• Exercise instructions: Type the entries out once more. Match them exactly.

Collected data
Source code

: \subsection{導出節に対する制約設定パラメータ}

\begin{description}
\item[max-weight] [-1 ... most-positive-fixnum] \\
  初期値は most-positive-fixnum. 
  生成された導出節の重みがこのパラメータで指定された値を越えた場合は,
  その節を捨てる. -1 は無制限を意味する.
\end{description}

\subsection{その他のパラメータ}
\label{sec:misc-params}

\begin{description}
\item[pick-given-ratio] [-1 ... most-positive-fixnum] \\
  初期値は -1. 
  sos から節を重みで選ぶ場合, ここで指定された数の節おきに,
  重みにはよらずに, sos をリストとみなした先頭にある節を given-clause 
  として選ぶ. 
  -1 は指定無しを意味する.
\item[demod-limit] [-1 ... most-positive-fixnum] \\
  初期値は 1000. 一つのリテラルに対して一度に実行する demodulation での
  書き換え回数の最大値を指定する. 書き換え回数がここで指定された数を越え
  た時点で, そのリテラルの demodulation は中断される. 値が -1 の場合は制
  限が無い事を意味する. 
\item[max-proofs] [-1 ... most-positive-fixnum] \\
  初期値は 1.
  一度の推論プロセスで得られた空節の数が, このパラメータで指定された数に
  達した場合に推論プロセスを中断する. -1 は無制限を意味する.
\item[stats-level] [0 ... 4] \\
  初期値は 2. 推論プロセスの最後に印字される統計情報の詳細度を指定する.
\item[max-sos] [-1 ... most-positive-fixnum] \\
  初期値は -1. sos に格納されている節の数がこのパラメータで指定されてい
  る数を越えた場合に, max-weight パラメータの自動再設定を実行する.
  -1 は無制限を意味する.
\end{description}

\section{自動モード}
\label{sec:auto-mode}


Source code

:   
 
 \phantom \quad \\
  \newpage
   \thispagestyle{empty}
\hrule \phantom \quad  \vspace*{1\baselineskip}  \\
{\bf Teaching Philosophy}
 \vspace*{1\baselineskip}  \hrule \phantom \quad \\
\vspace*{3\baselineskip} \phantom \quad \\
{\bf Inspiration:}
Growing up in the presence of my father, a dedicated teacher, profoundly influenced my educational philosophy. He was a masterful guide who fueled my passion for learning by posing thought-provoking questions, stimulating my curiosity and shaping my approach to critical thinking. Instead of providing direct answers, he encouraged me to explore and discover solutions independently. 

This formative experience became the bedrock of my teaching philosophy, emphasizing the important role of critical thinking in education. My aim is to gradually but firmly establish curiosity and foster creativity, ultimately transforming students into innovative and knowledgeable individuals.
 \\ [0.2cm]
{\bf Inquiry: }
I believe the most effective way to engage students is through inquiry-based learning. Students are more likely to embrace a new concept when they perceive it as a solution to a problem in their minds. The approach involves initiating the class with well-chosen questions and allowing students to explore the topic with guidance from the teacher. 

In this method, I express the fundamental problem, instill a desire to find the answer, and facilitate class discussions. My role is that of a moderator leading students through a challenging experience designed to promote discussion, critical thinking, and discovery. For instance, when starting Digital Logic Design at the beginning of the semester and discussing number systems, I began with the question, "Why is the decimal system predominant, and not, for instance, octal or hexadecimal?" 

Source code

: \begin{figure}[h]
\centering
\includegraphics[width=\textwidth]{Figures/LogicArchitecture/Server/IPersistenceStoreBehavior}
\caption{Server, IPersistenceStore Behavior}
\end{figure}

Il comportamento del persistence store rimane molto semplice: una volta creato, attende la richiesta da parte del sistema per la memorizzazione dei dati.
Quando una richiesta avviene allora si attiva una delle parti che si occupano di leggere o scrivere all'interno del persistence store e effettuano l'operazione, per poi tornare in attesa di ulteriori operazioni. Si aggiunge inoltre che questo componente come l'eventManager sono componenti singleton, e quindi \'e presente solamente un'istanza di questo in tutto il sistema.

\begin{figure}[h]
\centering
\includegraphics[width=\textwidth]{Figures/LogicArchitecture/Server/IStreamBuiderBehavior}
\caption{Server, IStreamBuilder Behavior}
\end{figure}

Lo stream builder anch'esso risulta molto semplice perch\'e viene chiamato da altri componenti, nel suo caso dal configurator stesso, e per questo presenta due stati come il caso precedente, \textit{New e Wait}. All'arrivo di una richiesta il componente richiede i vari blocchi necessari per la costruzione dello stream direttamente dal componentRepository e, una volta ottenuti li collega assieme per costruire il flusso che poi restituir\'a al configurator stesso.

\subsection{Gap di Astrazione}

• Written reply:
Source code

: \subsection{導出節に対する制約設定パラメータ}

\begin{description}
\item[max-weight] [-1 ... most-positive-fixnum] \\
  初期値は most-positive-fixnum. 
  生成された導出節の重みがこのパラメータで指定された値を越えた場合は,
  その節を捨てる. -1 は無制限を意味する.
\end{description}

\subsection{その他のパラメータ}
\label{sec:misc-params}

\begin{description}
\item[pick-given-ratio] [-1 ... most-positive-fixnum] \\
  初期値は -1. 
  sos から節を重みで選ぶ場合, ここで指定された数の節おきに,
  重みにはよらずに, sos をリストとみなした先頭にある節を given-clause 
  として選ぶ. 
  -1 は指定無しを意味する.
\item[demod-limit] [-1 ... most-positive-fixnum] \\
  初期値は 1000. 一つのリテラルに対して一度に実行する demodulation での
  書き換え回数の最大値を指定する. 書き換え回数がここで指定された数を越え
  た時点で, そのリテラルの demodulation は中断される. 値が -1 の場合は制
  限が無い事を意味する. 
\item[max-proofs] [-1 ... most-positive-fixnum] \\
  初期値は 1.
  一度の推論プロセスで得られた空節の数が, このパラメータで指定された数に
  達した場合に推論プロセスを中断する. -1 は無制限を意味する.
\item[stats-level] [0 ... 4] \\
  初期値は 2. 推論プロセスの最後に印字される統計情報の詳細度を指定する.
\item[max-sos] [-1 ... most-positive-fixnum] \\
  初期値は -1. sos に格納されている節の数がこのパラメータで指定されてい
  る数を越えた場合に, max-weight パラメータの自動再設定を実行する.
  -1 は無制限を意味する.
\end{description}

\section{自動モード}
\label{sec:auto-mode}


Source code

:   
 
 \phantom \quad \\
  \newpage
   \thispagestyle{empty}
\hrule \phantom \quad  \vspace*{1\baselineskip}  \\
{\bf Teaching Philosophy}
 \vspace*{1\baselineskip}  \hrule \phantom \quad \\
\vspace*{3\baselineskip} \phantom \quad \\
{\bf Inspiration:}
Growing up in the presence of my father, a dedicated teacher, profoundly influenced my educational philosophy. He was a masterful guide who fueled my passion for learning by posing thought-provoking questions, stimulating my curiosity and shaping my approach to critical thinking. Instead of providing direct answers, he encouraged me to explore and discover solutions independently. 

This formative experience became the bedrock of my teaching philosophy, emphasizing the important role of critical thinking in education. My aim is to gradually but firmly establish curiosity and foster creativity, ultimately transforming students into innovative and knowledgeable individuals.
 \\ [0.2cm]
{\bf Inquiry: }
I believe the most effective way to engage students is through inquiry-based learning. Students are more likely to embrace a new concept when they perceive it as a solution to a problem in their minds. The approach involves initiating the class with well-chosen questions and allowing students to explore the topic with guidance from the teacher. 

In this method, I express the fundamental problem, instill a desire to find the answer, and facilitate class discussions. My role is that of a moderator leading students through a challenging experience designed to promote discussion, critical thinking, and discovery. For instance, when starting Digital Logic Design at the beginning of the semester and discussing number systems, I began with the question, "Why is the decimal system predominant, and not, for instance, octal or hexadecimal?" 

Source code

: \begin{figure}[h]
\centering
\includegraphics[width=\textwidth]{Figures/LogicArchitecture/Server/IPersistenceStoreBehavior}
\caption{Server, IPersistenceStore Behavior}
\end{figure}

Il comportamento del persistence store rimane molto semplice: una volta creato, attende la richiesta da parte del sistema per la memorizzazione dei dati.
Quando una richiesta avviene allora si attiva una delle parti che si occupano di leggere o scrivere all'interno del persistence store e effettuano l'operazione, per poi tornare in attesa di ulteriori operazioni. Si aggiunge inoltre che questo componente come l'eventManager sono componenti singleton, e quindi \'e presente solamente un'istanza di questo in tutto il sistema.

\begin{figure}[h]
\centering
\includegraphics[width=\textwidth]{Figures/LogicArchitecture/Server/IStreamBuiderBehavior}
\caption{Server, IStreamBuilder Behavior}
\end{figure}

Lo stream builder anch'esso risulta molto semplice perch\'e viene chiamato da altri componenti, nel suo caso dal configurator stesso, e per questo presenta due stati come il caso precedente, \textit{New e Wait}. All'arrivo di una richiesta il componente richiede i vari blocchi necessari per la costruzione dello stream direttamente dal componentRepository e, una volta ottenuti li collega assieme per costruire il flusso che poi restituir\'a al configurator stesso.

\subsection{Gap di Astrazione}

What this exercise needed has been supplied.